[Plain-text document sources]
=== Section Start ===

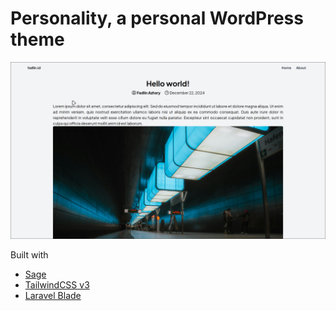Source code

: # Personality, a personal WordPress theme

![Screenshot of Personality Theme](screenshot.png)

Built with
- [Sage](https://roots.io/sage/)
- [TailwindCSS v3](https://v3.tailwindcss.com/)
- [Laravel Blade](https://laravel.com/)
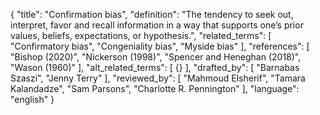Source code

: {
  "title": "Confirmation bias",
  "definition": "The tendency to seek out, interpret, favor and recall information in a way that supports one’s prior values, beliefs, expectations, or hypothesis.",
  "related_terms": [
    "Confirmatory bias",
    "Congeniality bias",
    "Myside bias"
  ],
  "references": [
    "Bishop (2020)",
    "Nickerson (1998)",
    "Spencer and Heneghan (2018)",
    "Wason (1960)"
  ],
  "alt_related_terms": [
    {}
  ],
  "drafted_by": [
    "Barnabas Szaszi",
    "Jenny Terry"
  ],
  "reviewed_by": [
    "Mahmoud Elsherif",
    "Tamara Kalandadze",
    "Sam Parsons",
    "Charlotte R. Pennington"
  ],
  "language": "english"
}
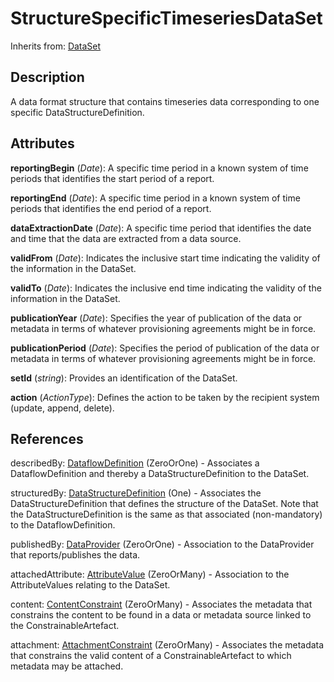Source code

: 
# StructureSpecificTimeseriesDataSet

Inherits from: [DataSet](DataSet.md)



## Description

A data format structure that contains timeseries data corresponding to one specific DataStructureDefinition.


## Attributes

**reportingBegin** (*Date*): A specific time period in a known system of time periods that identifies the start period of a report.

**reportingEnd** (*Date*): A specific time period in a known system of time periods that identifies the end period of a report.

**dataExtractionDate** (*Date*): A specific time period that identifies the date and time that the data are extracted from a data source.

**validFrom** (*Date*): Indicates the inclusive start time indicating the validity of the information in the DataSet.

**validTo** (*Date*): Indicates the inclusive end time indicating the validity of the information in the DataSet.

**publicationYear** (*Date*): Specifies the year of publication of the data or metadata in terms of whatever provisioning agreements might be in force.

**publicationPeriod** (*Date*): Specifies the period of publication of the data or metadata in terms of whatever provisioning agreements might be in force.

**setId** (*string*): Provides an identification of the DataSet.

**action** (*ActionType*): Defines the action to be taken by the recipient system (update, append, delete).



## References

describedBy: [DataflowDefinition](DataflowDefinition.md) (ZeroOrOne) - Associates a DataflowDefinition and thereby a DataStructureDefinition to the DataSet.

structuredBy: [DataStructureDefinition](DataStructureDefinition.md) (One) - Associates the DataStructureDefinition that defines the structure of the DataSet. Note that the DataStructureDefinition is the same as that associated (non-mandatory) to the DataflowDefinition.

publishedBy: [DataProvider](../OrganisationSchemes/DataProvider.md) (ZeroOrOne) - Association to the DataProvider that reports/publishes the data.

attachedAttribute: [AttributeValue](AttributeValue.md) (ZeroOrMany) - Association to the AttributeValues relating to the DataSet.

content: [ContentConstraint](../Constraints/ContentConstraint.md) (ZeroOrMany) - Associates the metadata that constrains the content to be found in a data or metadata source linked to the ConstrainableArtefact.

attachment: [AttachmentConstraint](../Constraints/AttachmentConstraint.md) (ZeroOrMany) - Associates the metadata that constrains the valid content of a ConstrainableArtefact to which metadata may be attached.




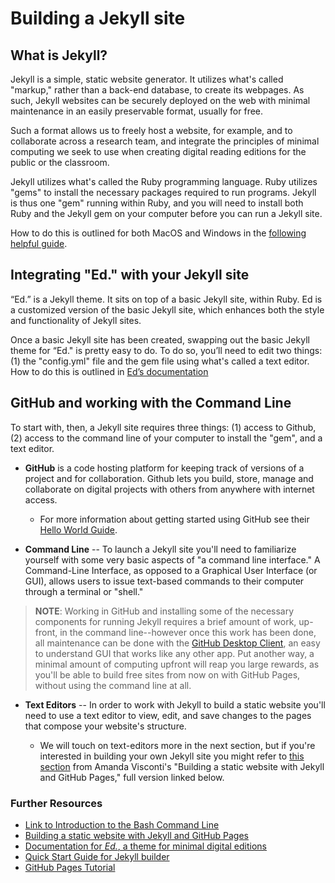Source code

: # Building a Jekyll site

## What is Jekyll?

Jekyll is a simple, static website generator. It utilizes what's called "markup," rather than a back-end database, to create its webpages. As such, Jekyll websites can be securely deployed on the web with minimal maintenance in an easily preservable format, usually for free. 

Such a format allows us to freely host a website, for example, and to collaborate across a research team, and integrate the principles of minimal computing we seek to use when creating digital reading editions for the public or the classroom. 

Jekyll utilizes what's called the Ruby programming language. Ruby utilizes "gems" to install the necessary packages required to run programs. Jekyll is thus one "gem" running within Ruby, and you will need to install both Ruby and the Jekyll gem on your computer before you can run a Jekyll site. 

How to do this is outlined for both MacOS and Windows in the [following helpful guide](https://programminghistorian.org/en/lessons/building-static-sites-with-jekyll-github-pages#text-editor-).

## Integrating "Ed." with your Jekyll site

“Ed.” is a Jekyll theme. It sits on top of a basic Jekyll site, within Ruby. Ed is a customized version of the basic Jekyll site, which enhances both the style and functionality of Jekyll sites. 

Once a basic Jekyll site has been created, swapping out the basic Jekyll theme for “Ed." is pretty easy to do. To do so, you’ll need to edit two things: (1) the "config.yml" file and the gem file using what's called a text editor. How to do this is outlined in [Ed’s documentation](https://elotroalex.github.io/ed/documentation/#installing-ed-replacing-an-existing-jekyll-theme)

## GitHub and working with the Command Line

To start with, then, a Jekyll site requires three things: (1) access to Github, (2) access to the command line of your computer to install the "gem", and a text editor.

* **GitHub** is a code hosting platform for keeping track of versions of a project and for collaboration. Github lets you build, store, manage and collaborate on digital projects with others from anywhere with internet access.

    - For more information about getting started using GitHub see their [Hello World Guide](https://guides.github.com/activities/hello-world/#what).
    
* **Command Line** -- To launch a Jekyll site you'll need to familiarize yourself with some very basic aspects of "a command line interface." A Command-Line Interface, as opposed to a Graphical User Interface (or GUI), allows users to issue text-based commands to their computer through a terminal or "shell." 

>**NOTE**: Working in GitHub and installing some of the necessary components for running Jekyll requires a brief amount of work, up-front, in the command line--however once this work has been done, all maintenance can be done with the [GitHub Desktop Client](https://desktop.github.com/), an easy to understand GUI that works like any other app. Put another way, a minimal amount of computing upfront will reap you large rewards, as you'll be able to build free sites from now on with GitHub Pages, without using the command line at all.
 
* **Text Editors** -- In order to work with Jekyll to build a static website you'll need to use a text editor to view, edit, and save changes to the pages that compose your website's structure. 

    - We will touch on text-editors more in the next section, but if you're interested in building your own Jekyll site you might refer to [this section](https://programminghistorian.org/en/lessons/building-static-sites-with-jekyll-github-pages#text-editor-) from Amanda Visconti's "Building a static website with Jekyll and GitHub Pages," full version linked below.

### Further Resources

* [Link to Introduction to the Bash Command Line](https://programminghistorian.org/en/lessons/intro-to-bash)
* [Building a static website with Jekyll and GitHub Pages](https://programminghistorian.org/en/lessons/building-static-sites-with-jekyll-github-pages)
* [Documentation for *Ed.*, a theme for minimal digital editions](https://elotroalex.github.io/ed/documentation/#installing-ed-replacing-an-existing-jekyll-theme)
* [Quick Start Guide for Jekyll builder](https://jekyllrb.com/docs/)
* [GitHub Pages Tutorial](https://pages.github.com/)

=== Section End ===
=== Section Start ===

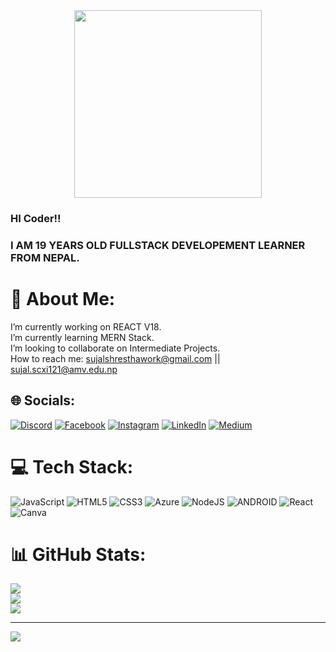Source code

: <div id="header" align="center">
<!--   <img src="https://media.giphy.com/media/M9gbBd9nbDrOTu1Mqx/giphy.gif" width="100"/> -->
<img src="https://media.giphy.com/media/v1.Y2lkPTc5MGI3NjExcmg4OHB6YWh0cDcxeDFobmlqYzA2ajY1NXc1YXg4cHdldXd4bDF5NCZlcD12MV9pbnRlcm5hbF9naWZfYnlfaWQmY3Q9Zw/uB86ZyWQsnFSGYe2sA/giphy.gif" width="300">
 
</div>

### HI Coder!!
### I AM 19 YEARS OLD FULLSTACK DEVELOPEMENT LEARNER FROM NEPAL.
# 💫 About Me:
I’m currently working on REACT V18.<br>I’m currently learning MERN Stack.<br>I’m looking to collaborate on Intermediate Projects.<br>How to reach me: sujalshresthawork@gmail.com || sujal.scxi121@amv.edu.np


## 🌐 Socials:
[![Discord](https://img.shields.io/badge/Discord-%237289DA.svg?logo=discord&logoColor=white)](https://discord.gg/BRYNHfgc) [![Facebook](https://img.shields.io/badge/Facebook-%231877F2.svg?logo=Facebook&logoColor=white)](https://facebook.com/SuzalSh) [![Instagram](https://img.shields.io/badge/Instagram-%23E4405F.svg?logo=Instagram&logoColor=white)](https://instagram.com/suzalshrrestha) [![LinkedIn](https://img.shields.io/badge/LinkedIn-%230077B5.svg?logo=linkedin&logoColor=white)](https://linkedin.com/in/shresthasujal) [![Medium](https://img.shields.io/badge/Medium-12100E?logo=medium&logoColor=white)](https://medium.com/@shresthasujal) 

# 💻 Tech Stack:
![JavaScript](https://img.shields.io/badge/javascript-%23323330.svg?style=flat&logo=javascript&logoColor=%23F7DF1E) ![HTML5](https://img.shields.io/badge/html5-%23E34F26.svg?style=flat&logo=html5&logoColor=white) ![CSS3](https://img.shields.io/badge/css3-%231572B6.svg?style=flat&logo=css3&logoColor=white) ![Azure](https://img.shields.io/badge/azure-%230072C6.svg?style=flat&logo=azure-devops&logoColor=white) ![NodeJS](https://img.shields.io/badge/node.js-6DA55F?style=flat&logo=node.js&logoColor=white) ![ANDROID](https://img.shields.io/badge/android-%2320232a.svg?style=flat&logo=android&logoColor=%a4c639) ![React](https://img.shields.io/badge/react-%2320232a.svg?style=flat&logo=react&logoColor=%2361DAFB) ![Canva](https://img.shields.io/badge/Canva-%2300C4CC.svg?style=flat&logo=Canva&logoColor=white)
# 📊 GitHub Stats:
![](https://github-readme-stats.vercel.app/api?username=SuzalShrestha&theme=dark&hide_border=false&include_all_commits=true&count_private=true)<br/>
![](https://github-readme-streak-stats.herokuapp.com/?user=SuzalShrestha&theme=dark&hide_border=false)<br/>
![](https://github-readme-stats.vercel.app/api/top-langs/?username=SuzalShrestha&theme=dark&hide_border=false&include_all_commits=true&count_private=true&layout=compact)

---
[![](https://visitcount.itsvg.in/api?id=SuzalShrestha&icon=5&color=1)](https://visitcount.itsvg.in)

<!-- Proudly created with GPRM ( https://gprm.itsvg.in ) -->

=== Section End ===

*What this task involves:* In the records, which lines mention the word "known"? Copy those lines.

*Task response:*
**reportingBegin** (*Date*): A specific time period in a known system of time periods that identifies the start period of a report.
**reportingEnd** (*Date*): A specific time period in a known system of time periods that identifies the end period of a report.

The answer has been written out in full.